Rs. Bn. | 2023 | 2022 | Change | Change as a % |
Net interest income | 19.720 | 14.051 | 5.669 | 40.35 |
Foreign exchange profit | 11.888 | 8.757 | 3.131 | 35.75 |
Net fee and commission income | 2.576 | 2.387 | 0.189 | 7.92 |
Other income | 0.098 | 0.145 | (0.047) | (32.41) |
Total operating income | 34.282 | 25.339 | 8.943 | 35.29 |
Impairment charges and other losses | (0.239) | (1.091) | 0.852 | (78.09) |
Net operating income | 34.043 | 24.248 | 9.795 | 40.40 |
Profit before tax | 26.654 | 17.424 | 9.230 | 52.97 |
Segment assets | 449.873 | 422.835 | 27.038 | 6.39 |
Dealing/Treasury
- Highest contributor (36.47%) to the Group's total assets of Rs. 2.656 Tn., mainly due to excess liquidity being invested in treasury related products consequent to subdued demand for loans and advances.
- Other income of Rs. 6.821 Bn., highest within the Group, which was generated mainly due to the capital gains on realisation of Government securities.
- Considerable decrease in foreign exchange losses ( 98.48%) compared to previous year.
- Impairment charges and other losses reduced by 21.06% to Rs. 29.249 Bn.
Rs. Bn. | 2023 | 2022 | Change | Change as a % |
Net interest income | (8.945) | 3.214 | (12.159) | (378.31) |
Foreign exchange profit | (0.119) | (7.823) | 7.704 | (98.48) |
Net fee and commission income | 0.024 | 0.008 | 0.016 | 200.00 |
Other income | 6.821 | (1.343) | 8.164 | (607.89) |
Total operating income | (2.218) | (5.944) | 3.726 | (62.69) |
Impairment charges and other losses | (29.249) | (37.053) | 7.804 | (21.06) |
Net operating income | (31.467) | (42.997) | 11.530 | (26.82) |
Profit before tax | (32.237) | (44.857) | 12.620 | (28.13) |
Segment assets | 968.516 | 945.053 | 23.463 | 2.48 |
NBFI, Real Estate & Services
- Commercial Development Company PLC (CDC) was the main contributor in terms of profit before tax due to the increase in fair value gains recognised on investment properties.

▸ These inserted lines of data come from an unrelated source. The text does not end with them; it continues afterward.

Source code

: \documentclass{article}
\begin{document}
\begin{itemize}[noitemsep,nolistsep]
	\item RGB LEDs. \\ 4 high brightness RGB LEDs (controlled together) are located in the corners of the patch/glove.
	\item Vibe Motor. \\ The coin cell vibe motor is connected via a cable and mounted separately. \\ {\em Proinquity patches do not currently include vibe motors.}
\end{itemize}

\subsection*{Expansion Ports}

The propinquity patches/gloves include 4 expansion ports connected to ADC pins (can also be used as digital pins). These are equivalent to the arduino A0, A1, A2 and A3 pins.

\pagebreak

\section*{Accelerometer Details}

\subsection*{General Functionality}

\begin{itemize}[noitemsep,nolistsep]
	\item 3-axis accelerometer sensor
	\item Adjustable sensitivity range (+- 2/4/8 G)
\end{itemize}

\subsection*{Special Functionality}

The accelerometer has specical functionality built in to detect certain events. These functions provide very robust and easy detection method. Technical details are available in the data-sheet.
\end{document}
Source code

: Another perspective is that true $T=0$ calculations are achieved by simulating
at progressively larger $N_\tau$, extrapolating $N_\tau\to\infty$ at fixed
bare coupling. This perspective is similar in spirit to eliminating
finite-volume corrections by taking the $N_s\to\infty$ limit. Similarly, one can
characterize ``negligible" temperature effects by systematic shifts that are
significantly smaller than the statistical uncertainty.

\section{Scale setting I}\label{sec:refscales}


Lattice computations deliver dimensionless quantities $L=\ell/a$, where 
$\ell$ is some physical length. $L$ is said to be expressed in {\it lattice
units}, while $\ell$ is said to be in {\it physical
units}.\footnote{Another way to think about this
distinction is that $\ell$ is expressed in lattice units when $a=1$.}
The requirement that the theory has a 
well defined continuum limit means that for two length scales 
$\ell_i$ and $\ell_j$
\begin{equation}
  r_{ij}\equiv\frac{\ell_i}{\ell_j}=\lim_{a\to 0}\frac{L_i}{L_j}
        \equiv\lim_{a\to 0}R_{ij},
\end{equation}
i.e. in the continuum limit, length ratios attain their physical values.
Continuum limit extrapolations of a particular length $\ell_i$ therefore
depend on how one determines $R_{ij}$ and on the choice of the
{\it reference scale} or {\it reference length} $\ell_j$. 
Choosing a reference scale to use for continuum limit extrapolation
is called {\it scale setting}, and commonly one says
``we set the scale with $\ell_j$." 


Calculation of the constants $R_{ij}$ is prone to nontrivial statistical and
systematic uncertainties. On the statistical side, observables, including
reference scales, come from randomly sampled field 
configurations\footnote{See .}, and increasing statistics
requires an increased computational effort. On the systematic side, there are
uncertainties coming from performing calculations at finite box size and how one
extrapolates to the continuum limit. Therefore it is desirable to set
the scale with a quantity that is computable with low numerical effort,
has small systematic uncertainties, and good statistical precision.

- Impairment charges and other losses increased by 92.77%, mainly due to higher impairment charges provided by CBC Finance Ltd (CBCF).
- While accepting the challenge of growing the portfolios in an unprecedented market, CBCF’s total assets increased from 13.73%, with a growth in loans and advances portfolio.
Rs. Bn. | 2023 | 2022 | Change | Change as a % |
Net interest income | 0.755 | 0.679 | 0.076 | 11.19 |
Foreign exchange profit | (0.002) | 0.002 | (0.004) | (200.00) |
Net fee and commission income | 0.290 | 0.180 | 0.110 | 61.11 |
Other income | 1.610 | 1.369 | 0.241 | 17.60 |
Total operating income | 2.653 | 2.230 | 0.423 | 18.97 |
Impairment charges and other losses | (0.480) | (0.249) | (0.231) | 92.77 |
Net operating income | 2.173 | 1.981 | 0.192 | 9.69 |
Profit before tax | 0.300 | 0.542 | (0.242) | (44.65) |
Segment assets | 16.484 | 14.566 | 1.918 | 13.17 |
Performance of the overseas operations, subsidiaries and the associate
Performance of the Bank’s Bangladesh Operations
The performance of the Bank’s operations in Bangladesh (CBC Bangladesh) will have to be reviewed in conjunction with the Operating Context and Outlook section of this report.
Commencing its operations in Bangladesh in November 2003 by acquiring the banking business of Credit Agricole Indosuez, CBC Bangladesh has emerged as a leading player in the country’s banking sector over the past two decades. With a network comprising 20 operating units, including 11 branches, a sub-branch, six SME centers and two offshore banking units, CBC Bangladesh has established a strong foothold in the market. CBC Bangladesh has strategically positioned itself as a premier regional bank, focusing on corporate banking, consumer banking, treasury management and digital banking.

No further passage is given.